Melanie Einzig’s snapshot is remarkable; it effortlessly demonstrates what Henri Cartier-Bresson christened the “decisive moment”—the art of seizing photographic instances so fleeting that they come and go in the click of a finger.
At this exact point in history, on this particular New York sidewalk, four supposedly unrelated elements come together for a single moment in time. Just moments later, this improbable yet strangely alluring quartet would have surely wandered on, never to meet again.
Notice how the road running parallel to this street holds a queue of cars, while the position of the sun has sunk the rest of the sidewalk into a profuse shade. Whether she intended to or not, these elements have effectively enclosed the figures into a single, self-consistent and wholly natural frame—a spotlighted microcosm of the city that never sleeps.

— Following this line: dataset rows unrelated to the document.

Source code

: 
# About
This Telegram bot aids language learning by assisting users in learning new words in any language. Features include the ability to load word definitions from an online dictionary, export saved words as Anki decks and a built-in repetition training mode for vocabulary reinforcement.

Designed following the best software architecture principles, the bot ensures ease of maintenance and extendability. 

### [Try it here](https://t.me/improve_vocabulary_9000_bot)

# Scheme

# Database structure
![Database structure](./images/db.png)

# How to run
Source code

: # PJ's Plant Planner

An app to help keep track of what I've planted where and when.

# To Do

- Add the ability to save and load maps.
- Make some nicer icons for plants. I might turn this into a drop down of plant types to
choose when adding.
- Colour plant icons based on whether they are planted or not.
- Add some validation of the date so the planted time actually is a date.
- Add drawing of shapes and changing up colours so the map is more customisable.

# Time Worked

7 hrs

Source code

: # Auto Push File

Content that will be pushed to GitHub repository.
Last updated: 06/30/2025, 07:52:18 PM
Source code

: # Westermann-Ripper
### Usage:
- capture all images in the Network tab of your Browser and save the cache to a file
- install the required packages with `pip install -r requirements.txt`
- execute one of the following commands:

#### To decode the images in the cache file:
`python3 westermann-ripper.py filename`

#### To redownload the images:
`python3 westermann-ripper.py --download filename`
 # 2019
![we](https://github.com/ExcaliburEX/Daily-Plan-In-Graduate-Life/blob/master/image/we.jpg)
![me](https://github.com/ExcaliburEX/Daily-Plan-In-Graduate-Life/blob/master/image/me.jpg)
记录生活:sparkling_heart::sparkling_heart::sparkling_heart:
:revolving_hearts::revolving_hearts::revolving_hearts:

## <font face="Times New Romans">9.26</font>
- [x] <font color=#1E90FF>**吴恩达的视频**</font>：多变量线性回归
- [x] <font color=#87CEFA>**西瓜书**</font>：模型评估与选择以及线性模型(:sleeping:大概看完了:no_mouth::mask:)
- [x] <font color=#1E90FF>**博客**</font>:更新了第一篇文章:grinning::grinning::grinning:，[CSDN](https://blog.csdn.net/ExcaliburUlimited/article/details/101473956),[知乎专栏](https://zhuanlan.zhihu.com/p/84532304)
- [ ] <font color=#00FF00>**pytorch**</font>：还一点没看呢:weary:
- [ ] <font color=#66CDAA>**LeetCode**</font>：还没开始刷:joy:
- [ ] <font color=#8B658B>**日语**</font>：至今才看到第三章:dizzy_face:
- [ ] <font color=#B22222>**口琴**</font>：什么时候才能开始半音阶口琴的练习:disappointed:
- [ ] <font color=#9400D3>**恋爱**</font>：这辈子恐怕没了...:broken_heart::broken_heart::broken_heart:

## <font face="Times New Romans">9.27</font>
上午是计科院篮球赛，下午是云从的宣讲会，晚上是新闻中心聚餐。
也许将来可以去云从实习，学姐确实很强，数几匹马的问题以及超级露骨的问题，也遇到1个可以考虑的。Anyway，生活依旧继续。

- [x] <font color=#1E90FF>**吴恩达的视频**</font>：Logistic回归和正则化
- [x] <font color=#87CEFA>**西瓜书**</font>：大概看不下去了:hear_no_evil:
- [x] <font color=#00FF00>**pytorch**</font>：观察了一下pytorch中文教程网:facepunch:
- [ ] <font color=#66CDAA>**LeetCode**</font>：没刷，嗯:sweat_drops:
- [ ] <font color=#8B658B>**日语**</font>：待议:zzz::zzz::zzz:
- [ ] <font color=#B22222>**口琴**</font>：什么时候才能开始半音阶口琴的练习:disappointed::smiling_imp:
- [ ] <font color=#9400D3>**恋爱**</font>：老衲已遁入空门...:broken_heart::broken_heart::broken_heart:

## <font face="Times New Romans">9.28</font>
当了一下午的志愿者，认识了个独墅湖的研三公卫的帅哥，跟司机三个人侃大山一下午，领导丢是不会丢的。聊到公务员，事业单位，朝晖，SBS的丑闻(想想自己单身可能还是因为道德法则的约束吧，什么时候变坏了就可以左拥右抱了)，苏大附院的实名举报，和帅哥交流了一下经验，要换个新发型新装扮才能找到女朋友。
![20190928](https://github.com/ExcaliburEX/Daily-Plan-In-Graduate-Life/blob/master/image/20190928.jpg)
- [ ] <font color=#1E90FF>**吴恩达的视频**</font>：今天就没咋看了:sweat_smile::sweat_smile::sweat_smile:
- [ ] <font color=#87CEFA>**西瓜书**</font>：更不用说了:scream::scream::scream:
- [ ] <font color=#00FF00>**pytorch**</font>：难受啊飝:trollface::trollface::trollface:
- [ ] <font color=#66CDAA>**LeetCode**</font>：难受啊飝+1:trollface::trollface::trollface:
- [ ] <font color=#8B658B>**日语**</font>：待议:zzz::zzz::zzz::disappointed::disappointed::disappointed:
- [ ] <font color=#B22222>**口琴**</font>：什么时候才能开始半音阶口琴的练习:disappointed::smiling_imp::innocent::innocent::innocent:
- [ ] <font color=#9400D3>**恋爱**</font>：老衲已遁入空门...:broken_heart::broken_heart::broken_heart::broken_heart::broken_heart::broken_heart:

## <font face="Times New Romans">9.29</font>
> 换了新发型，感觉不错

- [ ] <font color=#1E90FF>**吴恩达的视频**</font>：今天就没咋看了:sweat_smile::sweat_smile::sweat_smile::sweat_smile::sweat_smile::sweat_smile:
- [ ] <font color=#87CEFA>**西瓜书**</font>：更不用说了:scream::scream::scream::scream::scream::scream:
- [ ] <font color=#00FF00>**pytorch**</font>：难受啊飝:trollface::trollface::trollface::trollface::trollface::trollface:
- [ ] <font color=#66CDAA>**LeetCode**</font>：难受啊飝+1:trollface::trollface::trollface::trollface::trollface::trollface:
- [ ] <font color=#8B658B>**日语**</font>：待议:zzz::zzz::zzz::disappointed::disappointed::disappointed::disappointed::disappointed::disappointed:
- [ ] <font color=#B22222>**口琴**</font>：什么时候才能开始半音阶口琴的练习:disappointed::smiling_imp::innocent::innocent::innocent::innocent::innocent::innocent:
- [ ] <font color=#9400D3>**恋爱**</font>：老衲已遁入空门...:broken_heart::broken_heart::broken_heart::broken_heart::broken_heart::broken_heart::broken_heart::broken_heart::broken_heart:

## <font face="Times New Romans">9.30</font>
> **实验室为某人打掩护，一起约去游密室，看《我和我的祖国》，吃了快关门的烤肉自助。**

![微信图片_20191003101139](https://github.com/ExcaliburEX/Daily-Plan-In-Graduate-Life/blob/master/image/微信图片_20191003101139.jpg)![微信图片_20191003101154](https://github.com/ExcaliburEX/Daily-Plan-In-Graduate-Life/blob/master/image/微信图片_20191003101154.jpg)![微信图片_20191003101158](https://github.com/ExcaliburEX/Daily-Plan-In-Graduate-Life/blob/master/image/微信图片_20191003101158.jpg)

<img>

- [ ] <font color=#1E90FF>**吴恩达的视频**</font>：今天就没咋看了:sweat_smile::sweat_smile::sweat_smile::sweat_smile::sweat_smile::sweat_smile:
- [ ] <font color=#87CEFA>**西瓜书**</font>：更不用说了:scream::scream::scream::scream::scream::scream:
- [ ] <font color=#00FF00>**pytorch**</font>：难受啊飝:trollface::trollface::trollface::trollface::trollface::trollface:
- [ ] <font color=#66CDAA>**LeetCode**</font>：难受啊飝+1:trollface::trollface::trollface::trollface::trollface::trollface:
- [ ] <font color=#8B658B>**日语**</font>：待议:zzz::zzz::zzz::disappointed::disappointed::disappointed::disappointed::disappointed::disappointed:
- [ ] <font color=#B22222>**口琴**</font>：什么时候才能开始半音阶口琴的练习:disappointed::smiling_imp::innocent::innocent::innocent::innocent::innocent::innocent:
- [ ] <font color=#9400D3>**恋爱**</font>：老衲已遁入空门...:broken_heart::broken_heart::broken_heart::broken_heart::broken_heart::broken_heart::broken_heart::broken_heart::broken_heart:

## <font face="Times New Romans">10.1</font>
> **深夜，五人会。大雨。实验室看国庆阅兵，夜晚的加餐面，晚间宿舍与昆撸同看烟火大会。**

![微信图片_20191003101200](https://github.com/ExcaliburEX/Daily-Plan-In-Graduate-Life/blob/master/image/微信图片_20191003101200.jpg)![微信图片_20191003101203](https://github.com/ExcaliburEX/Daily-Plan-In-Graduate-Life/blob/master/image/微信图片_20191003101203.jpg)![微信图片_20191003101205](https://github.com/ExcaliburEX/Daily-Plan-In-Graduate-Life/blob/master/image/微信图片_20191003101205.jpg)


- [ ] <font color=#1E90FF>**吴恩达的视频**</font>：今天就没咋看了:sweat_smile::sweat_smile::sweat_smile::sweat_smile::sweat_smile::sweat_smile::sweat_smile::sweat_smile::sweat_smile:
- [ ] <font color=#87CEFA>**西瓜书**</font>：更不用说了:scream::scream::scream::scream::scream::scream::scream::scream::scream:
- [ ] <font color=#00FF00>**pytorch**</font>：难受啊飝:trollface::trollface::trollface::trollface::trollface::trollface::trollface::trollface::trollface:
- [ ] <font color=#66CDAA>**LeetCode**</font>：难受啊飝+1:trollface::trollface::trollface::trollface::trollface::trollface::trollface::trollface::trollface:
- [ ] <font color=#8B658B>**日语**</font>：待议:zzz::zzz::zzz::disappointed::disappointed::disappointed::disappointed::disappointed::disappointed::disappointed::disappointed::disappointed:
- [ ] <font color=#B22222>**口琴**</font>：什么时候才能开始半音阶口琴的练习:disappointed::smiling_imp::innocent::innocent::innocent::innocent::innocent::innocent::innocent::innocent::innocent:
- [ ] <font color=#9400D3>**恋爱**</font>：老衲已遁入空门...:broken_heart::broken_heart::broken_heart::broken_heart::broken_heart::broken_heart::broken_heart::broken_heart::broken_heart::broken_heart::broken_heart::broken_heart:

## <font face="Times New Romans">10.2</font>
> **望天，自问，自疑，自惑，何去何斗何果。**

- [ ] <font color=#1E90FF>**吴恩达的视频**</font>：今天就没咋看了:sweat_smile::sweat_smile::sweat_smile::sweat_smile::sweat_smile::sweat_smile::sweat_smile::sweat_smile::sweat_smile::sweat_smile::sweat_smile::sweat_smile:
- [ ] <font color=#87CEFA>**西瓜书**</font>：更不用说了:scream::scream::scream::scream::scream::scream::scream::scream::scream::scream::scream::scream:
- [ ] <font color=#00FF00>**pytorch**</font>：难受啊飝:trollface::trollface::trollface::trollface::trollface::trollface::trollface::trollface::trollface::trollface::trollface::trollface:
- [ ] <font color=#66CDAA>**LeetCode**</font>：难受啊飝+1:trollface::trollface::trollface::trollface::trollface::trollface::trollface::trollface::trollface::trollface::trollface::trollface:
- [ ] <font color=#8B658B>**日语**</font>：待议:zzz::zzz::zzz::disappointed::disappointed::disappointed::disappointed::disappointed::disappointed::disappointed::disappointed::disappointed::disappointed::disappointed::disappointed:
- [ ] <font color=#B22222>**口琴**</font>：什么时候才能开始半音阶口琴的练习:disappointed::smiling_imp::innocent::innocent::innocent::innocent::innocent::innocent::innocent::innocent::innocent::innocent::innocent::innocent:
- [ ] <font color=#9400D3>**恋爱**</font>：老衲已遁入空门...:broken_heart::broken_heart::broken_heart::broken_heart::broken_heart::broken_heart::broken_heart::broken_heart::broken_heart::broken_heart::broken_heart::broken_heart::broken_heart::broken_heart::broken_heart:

Ten years after this photograph was taken, Einzig told blogger Blake Andrews that this was one of her “lucky moments”:
“I was walking home in a good mood and saw the man with the bird. Sometimes I follow a particular person of interest to see what happens. The man who is nodding out on heroin or methadone in the centre of the frame piques my attention most, especially his tie. I always wonder why the man with the bird has his fist clenched.”
There is little doubt that capturing beautifully converging narratives requires a combination of observation, patience, reaction time and luck. So often these moments are right in front of us, yet despite our digital age we are often too slow or apathetic to react. Photos such as this bring together tiny details usually unnoticed in the rush of life, while capturing the fleeting juxtaposition between them. This is far and beyond one of my favourite street portraits—though I can’t deny it would have been funnier if they were walking into a bar.